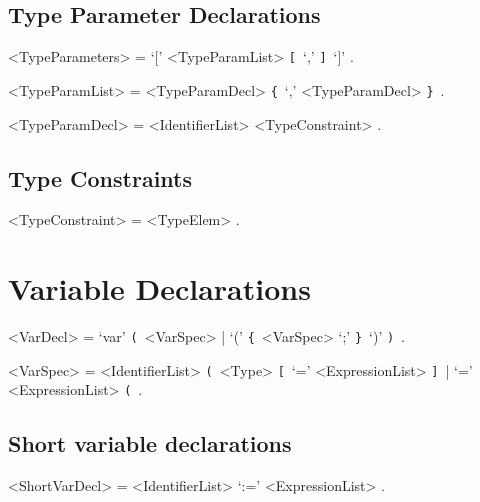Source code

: \documentclass{article}
\def\lrep{\synshortsoff\texttt{\{}\synshorts~}
\def\rrep{\synshortsoff\texttt{\}}\synshorts~}
\def\lopt{\synshortsoff\texttt{[}\synshorts~}
\def\ropt{\synshortsoff\texttt{]}\synshorts~}
\def\lgrp{\synshortsoff\texttt{(}\synshorts~}
\def\rgrp{\synshortsoff\texttt{)}\synshorts~}
\begin{document}
\subsection*{Type Parameter Declarations}
\begin{grammar} 
	<TypeParameters> = `[' <TypeParamList> \lopt 	`,' \ropt `]' . 

	<TypeParamList> = <TypeParamDecl> \lrep `,' <TypeParamDecl> \rrep .
	
	<TypeParamDecl> = <IdentifierList> <TypeConstraint> . 
\end{grammar} 

\subsection*{Type Constraints}
\begin{grammar} 
	<TypeConstraint> = <TypeElem> .
\end{grammar} 

\section*{Variable Declarations} 
\begin{grammar} 
	<VarDecl> = `var' \lgrp <VarSpec> | `(' \lrep <VarSpec> `;' \rrep `)' \rgrp .

	<VarSpec> = <IdentifierList> \lgrp <Type> \lopt `=' <ExpressionList> \ropt | `=' <ExpressionList> \lgrp .
\end{grammar}

\subsection*{Short variable declarations}
\begin{grammar} 
	<ShortVarDecl> = <IdentifierList> `:=' <ExpressionList> .
\end{grammar}
\end{document}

====

[Task description]
Extract all lines from the material above that include the word "rrep".

[Task answer]
\def\rrep{\synshortsoff\texttt{\}}\synshorts~}
	<TypeParamList> = <TypeParamDecl> \lrep `,' <TypeParamDecl> \rrep .
	<VarDecl> = `var' \lgrp <VarSpec> | `(' \lrep <VarSpec> `;' \rrep `)' \rgrp .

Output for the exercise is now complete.